Decision Journal Template: How to Record Your Reasoning Before Hindsight Rewrites It
Three months ago, I turned down a consulting project. It was a good client, decent money, interesting work. But the timing was wrong. I was already stretched, and adding one more commitment felt reckless.
The project went well for the person who took it. When I heard, the first thing my brain did was rewrite the story. Suddenly, the timing had not been that bad. I had not been that stretched. The reasons I said no started to dissolve, replaced by a clean narrative: I missed an obvious opportunity.
Except I still had the note I wrote the night I decided. Three sentences in my phone: "Already behind on two deadlines. Sleep has been bad for a week. If I take this, something else breaks." Reading those words pulled me back into what I actually knew at the time. The decision had been reasonable. The outcome just made it look wrong.

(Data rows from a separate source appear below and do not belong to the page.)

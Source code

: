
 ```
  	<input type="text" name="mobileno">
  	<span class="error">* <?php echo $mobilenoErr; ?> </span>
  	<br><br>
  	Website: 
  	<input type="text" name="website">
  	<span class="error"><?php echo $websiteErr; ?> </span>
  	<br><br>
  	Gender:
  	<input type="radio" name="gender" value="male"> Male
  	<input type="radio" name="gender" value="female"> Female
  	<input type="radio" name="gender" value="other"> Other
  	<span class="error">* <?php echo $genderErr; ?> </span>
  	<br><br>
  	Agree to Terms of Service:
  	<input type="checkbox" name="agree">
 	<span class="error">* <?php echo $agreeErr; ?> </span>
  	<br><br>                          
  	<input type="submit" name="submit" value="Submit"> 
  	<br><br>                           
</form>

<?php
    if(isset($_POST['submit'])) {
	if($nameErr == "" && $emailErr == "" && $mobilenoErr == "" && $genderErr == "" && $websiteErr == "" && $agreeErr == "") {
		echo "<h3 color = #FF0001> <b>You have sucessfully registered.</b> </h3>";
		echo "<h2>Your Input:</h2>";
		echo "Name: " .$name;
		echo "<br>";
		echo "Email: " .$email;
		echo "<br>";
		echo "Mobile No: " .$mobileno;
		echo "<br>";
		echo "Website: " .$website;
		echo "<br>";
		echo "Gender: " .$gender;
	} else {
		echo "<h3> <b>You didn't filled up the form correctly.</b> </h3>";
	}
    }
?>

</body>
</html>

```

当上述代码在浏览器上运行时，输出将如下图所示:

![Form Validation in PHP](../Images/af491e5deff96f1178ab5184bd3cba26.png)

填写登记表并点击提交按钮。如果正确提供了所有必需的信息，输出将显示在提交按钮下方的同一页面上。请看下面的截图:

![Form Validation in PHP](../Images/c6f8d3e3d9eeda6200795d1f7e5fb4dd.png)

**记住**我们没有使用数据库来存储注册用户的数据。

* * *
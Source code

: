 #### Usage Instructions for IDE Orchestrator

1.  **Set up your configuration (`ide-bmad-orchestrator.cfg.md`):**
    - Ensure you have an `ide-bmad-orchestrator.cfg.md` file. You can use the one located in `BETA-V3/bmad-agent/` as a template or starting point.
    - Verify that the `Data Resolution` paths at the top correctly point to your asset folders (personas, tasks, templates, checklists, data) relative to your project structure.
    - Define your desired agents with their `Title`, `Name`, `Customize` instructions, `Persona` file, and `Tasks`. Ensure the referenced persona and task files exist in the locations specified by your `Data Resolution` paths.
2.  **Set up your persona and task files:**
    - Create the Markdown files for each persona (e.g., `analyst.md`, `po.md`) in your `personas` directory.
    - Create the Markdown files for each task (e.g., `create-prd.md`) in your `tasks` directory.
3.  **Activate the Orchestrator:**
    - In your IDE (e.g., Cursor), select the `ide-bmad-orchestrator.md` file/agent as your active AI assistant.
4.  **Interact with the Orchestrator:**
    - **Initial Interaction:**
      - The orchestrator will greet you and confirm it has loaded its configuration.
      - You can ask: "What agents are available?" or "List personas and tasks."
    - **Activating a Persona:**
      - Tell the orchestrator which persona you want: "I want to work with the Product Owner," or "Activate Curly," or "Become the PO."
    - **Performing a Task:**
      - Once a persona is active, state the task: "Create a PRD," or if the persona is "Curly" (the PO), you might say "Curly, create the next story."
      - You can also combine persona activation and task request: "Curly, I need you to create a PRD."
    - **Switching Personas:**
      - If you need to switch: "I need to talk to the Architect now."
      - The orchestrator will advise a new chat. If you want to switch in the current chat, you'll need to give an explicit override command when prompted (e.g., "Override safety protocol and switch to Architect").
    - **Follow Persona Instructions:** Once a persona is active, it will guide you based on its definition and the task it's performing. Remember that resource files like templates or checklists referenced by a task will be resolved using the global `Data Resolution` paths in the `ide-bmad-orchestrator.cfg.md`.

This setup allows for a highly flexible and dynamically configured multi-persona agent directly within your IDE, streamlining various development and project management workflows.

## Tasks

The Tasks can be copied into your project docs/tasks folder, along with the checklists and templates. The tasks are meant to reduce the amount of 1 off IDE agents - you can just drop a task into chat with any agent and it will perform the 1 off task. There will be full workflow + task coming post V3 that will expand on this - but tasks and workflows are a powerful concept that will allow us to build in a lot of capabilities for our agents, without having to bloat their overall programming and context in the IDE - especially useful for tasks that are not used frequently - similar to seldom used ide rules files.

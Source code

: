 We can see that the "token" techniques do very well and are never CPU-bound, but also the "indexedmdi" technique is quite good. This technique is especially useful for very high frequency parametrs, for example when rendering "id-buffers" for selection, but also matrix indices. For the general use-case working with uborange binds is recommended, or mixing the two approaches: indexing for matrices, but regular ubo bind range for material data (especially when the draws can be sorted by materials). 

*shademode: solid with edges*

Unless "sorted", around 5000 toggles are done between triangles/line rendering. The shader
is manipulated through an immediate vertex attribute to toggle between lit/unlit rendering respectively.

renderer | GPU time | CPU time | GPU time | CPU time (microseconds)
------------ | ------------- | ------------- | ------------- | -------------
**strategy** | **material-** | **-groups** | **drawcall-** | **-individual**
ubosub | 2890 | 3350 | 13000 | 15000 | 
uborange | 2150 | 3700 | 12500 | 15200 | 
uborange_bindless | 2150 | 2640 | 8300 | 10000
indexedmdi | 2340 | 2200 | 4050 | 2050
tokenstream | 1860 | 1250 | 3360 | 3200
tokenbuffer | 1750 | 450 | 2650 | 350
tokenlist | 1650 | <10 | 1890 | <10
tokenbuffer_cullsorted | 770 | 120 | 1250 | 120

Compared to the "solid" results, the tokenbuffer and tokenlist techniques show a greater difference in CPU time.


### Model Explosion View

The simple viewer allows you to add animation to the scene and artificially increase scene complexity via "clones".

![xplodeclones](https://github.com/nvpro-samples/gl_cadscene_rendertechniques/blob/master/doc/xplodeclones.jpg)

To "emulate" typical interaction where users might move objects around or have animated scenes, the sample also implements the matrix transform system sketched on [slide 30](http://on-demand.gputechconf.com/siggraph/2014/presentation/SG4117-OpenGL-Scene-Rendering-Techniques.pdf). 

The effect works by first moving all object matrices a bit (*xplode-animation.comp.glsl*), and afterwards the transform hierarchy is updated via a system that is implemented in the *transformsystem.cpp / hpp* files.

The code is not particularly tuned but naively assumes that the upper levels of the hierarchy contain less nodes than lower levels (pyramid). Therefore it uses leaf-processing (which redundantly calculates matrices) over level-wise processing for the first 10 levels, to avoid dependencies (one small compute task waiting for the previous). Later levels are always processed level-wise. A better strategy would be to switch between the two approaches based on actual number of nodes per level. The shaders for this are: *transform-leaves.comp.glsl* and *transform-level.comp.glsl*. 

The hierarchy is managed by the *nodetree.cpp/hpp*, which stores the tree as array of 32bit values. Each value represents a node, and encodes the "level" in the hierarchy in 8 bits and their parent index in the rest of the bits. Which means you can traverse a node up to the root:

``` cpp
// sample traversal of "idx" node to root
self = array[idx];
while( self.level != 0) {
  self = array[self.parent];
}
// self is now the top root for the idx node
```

This is why a decision journal matters. Not because it makes you a better predictor. Because it protects the reasoning from hindsight bias, the quiet force that rewrites your memory once the outcome is known.
A decision journal is simply a record of what you knew, assumed, felt, and expected at the moment you chose. You write it before the result arrives. Then, when the outcome appears, you compare what you actually thought with what you remember thinking. The gap is almost always larger than you expect.
The practice is older than it sounds. Benjamin Franklin kept decision records. Ray Dalio built Bridgewater's culture around documenting reasoning. Daniel Kahneman recommended it as one of the few practical defenses against the cognitive biases he spent a career studying. The idea is the same in every case: capture the reasoning while the uncertainty is still real, before the outcome simplifies the story.
Here is a decision journal template you can copy and use for your next important choice.
- Decision: What are you deciding? Write it in one sentence.
- Date: When are you making this decision?
- Context: What is happening around you that shapes this choice?
- Options considered: What alternatives did you seriously weigh?
- What I know: Facts you can verify right now.
- What I assume: Beliefs you are treating as true but have not confirmed.
- What I feel: The emotions present in this decision, named honestly.
- Risks: What could go wrong, and how bad would it be?
- What would make this fail: If you ran a premortem, what would you find?
- What evidence would change my mind: The inversion question. What would you need to see to choose differently?
- Decision: What did you choose, and why?
- Review date: When will you come back to read this entry?
- Outcome: (Fill in later.) What actually happened?
- What I learned: (Fill in later.) Where was your reasoning right, and where did it miss?
And here is a short worked example. Imagine you are deciding whether to leave a stable role for a startup.
Decision: Should I accept the offer from Acme and leave my current job?
Date: May 2026.
Context: Current role is secure but stagnant. Acme is early-stage, funded, building a product I believe in.
Options: Stay and push for a promotion. Join Acme. Freelance for six months first.
What I know: Acme has 18 months of runway. My current company has not promoted anyone in my team this year.
What I assume: Acme's product will find market fit. My manager will not create a new role for me.
What I feel: Excited about Acme. Guilty about leaving my team. Afraid of instability.
Risks: Acme runs out of funding. I lose momentum in my industry. The role is not what they described.
What would make this fail: The product pivots away from what I care about. I burn out from startup hours without equity upside.
What evidence would change my mind: If Acme's next funding round falls through, or if my current company offers a meaningful role change.
Decision: Joining Acme because the learning curve and ownership outweigh the security I am leaving behind.
Review date: November 2026.
That entry takes fifteen minutes. Six months later, you come back and compare what you actually believed with what you remember believing. Every time I have done this, the comparison has been humbling. The things I was certain about often turned out to be assumptions. The risks I dismissed were sometimes the ones that mattered most.
But here is where a static template has limits. A blank page does not push back. It does not ask whether your "facts" are actually confirmed or just comfortable. It does not notice when you have listed four reasons for one option and zero for another, which is a sign of confirmation bias, not analysis. It does not ask you to think about what happens after the first result, or whether you are overthinking a big decision when what you really need is to name the fear underneath.
A template captures the structure. But it cannot guide the thinking.
That is why I built ClearMind. Not as a replacement for a decision journal, but as a companion that walks you through the reasoning with prompts, thinking traps, and reflection. It does not decide for you. It asks the questions a blank template cannot, and it helps you see the patterns your own reasoning tends to hide.
A decision matrix helps you compare options. A decision journal helps you record why you chose. Both are useful. But neither one pushes back on the thinking itself.
The most valuable moment in any important decision is not the choice. It is the ten minutes before the choice, when you write down what you actually believe and why. That is the version of yourself that matters, the one who is still uncertain, still honest, still open to being wrong.
Capture that person before the outcome arrives and rewrites them.